Development of Fragility Curves for Historical Masonry Buildings on Strip Foundations Exposed to Subsidence Using NLFE Models

Abstract

This paper presents a framework for developing fragility curves for masonry buildings on strip foundations exposed to subsidence using non-linear finite element (NLFE) analyses. A 2D plane-stress model of a masonry façade is used to evaluate the probability of cracking damage resulting from settlements. The model simulates the behaviour of typical Dutch two-storey historical buildings, using an established modelling approach to represent the non-linear behaviour of the façade, the transversal walls and the strip foundation, supported by a base interface for soil-foundation interaction.
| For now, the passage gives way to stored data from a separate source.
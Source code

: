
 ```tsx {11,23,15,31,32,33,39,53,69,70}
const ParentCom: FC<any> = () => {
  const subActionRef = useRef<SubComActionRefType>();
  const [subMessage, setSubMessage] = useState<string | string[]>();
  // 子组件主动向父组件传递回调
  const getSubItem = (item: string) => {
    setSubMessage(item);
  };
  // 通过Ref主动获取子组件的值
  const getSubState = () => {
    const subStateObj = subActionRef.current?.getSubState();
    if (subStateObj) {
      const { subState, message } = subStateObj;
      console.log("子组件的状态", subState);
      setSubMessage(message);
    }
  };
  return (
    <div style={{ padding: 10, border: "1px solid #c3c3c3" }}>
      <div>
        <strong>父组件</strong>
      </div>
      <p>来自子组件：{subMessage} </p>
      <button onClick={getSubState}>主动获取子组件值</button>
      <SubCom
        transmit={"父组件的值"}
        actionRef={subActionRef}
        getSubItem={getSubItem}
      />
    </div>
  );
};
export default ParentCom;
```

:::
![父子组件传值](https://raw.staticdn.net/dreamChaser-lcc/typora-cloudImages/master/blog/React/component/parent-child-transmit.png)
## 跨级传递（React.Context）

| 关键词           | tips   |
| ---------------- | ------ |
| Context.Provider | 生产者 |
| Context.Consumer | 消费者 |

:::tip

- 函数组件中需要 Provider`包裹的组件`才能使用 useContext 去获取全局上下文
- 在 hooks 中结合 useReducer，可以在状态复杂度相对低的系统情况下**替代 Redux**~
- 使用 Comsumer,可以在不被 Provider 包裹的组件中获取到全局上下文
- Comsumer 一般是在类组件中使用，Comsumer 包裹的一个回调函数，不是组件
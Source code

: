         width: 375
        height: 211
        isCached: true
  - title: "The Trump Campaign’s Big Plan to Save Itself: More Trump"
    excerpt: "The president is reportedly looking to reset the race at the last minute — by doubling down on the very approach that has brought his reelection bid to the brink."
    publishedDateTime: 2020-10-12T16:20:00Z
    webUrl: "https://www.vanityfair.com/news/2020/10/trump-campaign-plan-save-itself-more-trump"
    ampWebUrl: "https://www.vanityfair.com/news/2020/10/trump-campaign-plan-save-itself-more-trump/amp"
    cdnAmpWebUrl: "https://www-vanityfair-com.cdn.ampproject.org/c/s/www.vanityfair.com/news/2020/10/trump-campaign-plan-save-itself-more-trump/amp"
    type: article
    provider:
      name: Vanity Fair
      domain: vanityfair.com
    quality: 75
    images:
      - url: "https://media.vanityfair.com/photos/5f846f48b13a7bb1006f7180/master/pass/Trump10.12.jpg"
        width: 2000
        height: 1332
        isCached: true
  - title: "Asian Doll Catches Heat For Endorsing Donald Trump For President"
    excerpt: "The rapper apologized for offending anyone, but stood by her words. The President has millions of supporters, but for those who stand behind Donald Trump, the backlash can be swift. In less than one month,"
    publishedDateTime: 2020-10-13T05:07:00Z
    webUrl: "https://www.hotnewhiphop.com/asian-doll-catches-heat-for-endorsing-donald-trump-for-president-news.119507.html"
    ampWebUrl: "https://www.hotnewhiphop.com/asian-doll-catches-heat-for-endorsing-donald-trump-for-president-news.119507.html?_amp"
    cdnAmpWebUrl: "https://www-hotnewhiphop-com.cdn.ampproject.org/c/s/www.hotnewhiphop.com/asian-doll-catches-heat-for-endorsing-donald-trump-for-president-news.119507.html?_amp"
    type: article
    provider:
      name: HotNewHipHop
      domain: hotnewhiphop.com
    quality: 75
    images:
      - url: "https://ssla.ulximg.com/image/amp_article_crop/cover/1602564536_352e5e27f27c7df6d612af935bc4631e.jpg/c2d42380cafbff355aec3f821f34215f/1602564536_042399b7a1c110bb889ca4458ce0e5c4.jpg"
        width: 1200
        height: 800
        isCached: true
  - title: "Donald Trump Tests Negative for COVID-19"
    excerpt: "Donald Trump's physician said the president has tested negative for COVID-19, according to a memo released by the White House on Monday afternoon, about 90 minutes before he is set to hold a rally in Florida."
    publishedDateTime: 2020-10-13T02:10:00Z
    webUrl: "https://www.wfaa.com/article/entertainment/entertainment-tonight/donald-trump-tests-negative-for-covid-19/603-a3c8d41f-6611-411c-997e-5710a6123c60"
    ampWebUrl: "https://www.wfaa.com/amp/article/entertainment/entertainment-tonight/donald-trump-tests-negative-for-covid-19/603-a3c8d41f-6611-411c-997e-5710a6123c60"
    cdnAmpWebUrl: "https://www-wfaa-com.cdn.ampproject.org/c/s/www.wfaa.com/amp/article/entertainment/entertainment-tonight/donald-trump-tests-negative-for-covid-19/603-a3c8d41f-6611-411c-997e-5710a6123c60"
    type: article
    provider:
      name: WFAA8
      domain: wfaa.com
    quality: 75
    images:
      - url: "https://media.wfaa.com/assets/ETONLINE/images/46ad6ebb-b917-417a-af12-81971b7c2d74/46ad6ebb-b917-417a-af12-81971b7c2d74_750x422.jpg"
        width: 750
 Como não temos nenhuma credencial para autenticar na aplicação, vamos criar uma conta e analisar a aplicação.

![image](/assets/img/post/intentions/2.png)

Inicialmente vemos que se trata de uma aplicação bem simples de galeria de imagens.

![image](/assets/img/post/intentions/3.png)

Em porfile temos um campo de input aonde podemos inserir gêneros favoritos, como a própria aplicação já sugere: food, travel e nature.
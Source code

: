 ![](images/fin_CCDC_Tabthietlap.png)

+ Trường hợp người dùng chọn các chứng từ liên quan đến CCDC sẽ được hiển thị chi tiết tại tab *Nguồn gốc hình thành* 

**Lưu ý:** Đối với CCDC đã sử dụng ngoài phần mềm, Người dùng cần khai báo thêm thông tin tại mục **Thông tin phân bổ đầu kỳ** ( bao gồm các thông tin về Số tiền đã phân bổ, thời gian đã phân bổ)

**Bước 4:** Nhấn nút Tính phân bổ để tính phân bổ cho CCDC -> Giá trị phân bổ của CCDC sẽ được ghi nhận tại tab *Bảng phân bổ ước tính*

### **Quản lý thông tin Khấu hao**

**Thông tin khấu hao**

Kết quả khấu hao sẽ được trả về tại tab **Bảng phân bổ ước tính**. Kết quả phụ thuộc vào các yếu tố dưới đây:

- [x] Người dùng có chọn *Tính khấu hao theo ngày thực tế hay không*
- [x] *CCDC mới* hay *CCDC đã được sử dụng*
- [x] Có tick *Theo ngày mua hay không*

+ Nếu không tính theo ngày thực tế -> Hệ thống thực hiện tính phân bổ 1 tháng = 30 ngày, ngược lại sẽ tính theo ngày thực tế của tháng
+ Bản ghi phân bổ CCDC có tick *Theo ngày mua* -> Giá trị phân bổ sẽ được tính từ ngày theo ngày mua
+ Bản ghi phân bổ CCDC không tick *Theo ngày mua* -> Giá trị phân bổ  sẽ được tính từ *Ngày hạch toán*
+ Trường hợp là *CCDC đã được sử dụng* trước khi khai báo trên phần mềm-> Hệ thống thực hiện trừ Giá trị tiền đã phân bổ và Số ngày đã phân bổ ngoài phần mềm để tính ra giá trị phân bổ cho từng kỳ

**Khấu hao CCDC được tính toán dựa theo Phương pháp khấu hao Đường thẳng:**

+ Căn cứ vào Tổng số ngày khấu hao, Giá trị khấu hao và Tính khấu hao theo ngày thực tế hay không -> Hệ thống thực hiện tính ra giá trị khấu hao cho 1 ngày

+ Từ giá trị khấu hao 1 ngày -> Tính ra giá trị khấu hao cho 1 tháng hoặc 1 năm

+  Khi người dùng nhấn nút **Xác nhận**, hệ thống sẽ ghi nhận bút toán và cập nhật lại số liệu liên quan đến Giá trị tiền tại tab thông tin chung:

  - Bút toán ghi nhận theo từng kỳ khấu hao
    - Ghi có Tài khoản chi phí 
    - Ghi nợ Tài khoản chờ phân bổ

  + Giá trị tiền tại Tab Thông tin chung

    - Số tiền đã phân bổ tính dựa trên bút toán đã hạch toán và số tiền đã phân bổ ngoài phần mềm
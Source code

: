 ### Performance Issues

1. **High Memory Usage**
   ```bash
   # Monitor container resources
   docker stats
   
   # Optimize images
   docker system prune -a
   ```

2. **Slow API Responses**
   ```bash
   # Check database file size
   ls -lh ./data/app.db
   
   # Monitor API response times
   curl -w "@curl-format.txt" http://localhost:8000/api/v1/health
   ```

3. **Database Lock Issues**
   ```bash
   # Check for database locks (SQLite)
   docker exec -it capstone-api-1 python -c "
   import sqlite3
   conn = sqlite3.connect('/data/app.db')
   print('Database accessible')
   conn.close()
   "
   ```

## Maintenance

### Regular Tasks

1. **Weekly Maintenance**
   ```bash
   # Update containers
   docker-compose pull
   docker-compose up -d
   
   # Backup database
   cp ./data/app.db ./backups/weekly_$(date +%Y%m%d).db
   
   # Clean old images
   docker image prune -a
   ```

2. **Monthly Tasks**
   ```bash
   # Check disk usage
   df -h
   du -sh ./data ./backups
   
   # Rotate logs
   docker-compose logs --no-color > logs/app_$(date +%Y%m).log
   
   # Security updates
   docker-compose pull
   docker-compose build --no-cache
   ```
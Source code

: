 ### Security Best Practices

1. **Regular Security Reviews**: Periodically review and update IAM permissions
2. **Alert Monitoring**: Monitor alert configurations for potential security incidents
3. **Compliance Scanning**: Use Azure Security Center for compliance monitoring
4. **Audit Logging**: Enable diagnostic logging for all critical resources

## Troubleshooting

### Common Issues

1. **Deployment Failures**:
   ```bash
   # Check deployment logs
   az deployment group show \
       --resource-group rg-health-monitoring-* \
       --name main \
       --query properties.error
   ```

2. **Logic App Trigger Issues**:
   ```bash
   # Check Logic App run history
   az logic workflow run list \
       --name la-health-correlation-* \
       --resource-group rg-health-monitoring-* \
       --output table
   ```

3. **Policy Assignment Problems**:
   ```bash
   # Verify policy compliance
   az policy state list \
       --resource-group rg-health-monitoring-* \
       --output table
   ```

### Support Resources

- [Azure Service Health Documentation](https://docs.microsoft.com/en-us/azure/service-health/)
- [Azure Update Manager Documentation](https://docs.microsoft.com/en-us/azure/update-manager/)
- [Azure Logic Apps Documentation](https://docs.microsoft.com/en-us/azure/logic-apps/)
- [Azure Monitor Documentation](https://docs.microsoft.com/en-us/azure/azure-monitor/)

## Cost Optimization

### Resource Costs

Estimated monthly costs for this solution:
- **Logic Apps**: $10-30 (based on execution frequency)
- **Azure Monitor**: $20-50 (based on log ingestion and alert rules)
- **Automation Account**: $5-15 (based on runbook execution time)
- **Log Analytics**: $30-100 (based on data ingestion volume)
Settlements are imposed at the bottom of the interface, characterizing their intensity with the angular distortion. The damage severity is objectively quantified using the scalar parameter Ψ, computed considering the number, length, and width of the cracks. Cumulative probability functions are derived from 864 numerical analyses that account for realistic variations in building and soil features, including 3 masonry materials, 2 strip foundation systems, 2 interface soil materials and the 72 possible settlement patterns. The effect of each selected variation is evaluated individually. The proposed curves reveal a probability of over 25% for cracks up to 5 mm in width when the angular distortion equal to 0.2% (or 1/500), the threshold deemed acceptable by international codes, is applied to the models. Doubling the applied angular distortion results in an approximate doubling of the probability of damage. While the proposed curves are specific to the selected geometry, the framework can be adapted to accommodate different façade geometries, enabling the development of more comprehensive fragility functions.